Re: Does Ms. Engineer Miss Engineering?

01/11/2008 11:05 AM

I will get back online later and answer more of the points in detail (when I'm not at work!). Thanks to everyone who has contributed. There are some specific replies I want to make.

The thing that struck me most about your replies was that you started to talk about harassment. Neither the OP nor I mentioned, or hinted at, harassment. I talked about unconscious discrimination, but this is quite different.

As you have pointed out, there are official methods to deal with harassment, so this is an issue that should (as has) diminish. I don't think that this is a reason for a "lack" of attracting or retaining women in engineering (or science).

Please note: none of what follows contains any value judgements: I don't think on way of being is better than another. I do however believe we should acknowledge that there are differences and that each type has its own strengths and weaknesses and that we should work together to make the most of both types and all individuals.

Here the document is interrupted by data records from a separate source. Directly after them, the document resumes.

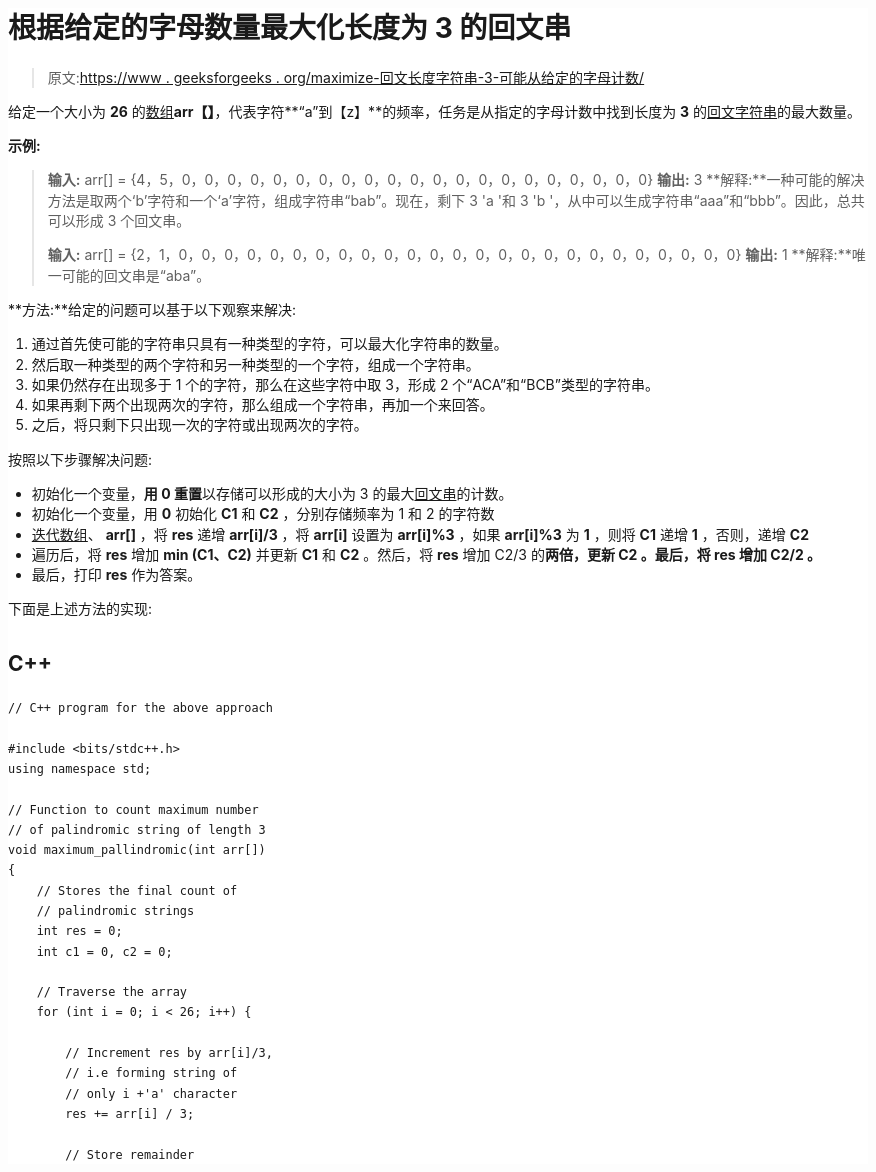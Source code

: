 # 根据给定的字母数量最大化长度为 3 的回文串

> 原文:[https://www . geeksforgeeks . org/maximize-回文长度字符串-3-可能从给定的字母计数/](https://www.geeksforgeeks.org/maximize-palindromic-strings-of-length-3-possible-from-given-count-of-alphabets/)

给定一个大小为 **26** 的[数组](https://www.geeksforgeeks.org/array-data-structure/)**arr【】**，代表字符**“a”到【z】**的频率，任务是从指定的字母计数中找到长度为 **3** 的[回文字符串](https://www.geeksforgeeks.org/string-palindrome/)的最大数量。

**示例:**

> **输入:** arr[] = {4，5，0，0，0，0，0，0，0，0，0，0，0，0，0，0，0，0，0，0，0，0，0}
> **输出:** 3
> **解释:**一种可能的解决方法是取两个‘b’字符和一个‘a’字符，组成字符串“bab”。现在，剩下 3 'a '和 3 'b '，从中可以生成字符串“aaa”和“bbb”。因此，总共可以形成 3 个回文串。
> 
> **输入:** arr[] = {2，1，0，0，0，0，0，0，0，0，0，0，0，0，0，0，0，0，0，0，0，0，0，0，0，0，0}
> **输出:** 1
> **解释:**唯一可能的回文串是“aba”。

**方法:**给定的问题可以基于以下观察来解决:

1.  通过首先使可能的字符串只具有一种类型的字符，可以最大化字符串的数量。
2.  然后取一种类型的两个字符和另一种类型的一个字符，组成一个字符串。
3.  如果仍然存在出现多于 1 个的字符，那么在这些字符中取 3，形成 2 个“ACA”和“BCB”类型的字符串。
4.  如果再剩下两个出现两次的字符，那么组成一个字符串，再加一个来回答。
5.  之后，将只剩下只出现一次的字符或出现两次的字符。

按照以下步骤解决问题:

*   初始化一个变量，**用 **0** 重置**以存储可以形成的大小为 3 的最大[回文串](https://www.geeksforgeeks.org/string-palindrome/)的计数。
*   初始化一个变量，用 **0** 初始化 **C1** 和 **C2** ，分别存储频率为 1 和 2 的字符数
*   [迭代数组](https://www.geeksforgeeks.org/iterating-arrays-java/)、 **arr[]** ，将 **res** 递增 **arr[i]/3** ，将 **arr[i]** 设置为 **arr[i]%3** ，如果 **arr[i]%3** 为 **1** ，则将 **C1** 递增 **1** ，否则，递增 **C2**
*   遍历后，将 **res** 增加 **min (C1、C2)** 并更新 **C1** 和 **C2** 。然后，将 **res** 增加 C2/3 的**两倍，更新 **C2** 。最后，将 **res** 增加 **C2/2** 。**
*   最后，打印 **res** 作为答案。

下面是上述方法的实现:

## C++

```
// C++ program for the above approach

#include <bits/stdc++.h>
using namespace std;

// Function to count maximum number
// of palindromic string of length 3
void maximum_pallindromic(int arr[])
{
    // Stores the final count of
    // palindromic strings
    int res = 0;
    int c1 = 0, c2 = 0;

    // Traverse the array
    for (int i = 0; i < 26; i++) {

        // Increment res by arr[i]/3,
        // i.e forming string of
        // only i +'a' character
        res += arr[i] / 3;

        // Store remainder
```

On the attracting side: I don't think that we should expect a 50/50 split on men & women in engineering, simple because there is a gender split in methods of thinking. I do not think like a typical woman - and I have "always" known that.

I really do believe that there are styles of brain wiring and that in general women are wired for language and social skills* and men for physical activities, spatial awareness and getting things to work. Yes this is an enormous generalisation, yes, there are "exceptions" to me "rule": Perhaps a better way of thinking of it is a pair of axes:

x-axis Ability with mechanical, practical things
y-axis Ability to communicate, empathise etc

The majority of women are in the top left quadrant and majority of men in bottom right quadrant (or think they are? That's another discussion about expectations!). There are of course people through the surface, but the population density is lower outside these two areas. I think I'm closer to the right than most other women, but probably lower in the y-axis, but still higher than most men.

In my experience, I have found that most women can't follow most of my logical (system or pattern based) thought processes (and most men can keep up with them), but most men can follow them (if I slow down...). Conversely, most men can't understand my emotional responses, even when I try to explain them in logical terms (I think I understand why and while instances of this can be frustrating, it doesn't bother me in general). This is evidence (to me) of the wiring differences.

So (deep breath) back to the point: because of these differences and the population spread, I think that we will stabilise at about 10% of the engineering workforce being women, because that's about the proportion of women [assuming N(men) = N(women)] who are wired to enjoy the doing of engineering. To my mind, as long as every girl knows she can choose engineering (and every boy needlework), and every girl who wants to has the opportunity and encouragement to do so, we have a level playing field. I asked a (male) nurse lecturer friend of mine what proportion of nurses are male, and I think that was 10 - 20%, so my theory stands up in the reverse situation also.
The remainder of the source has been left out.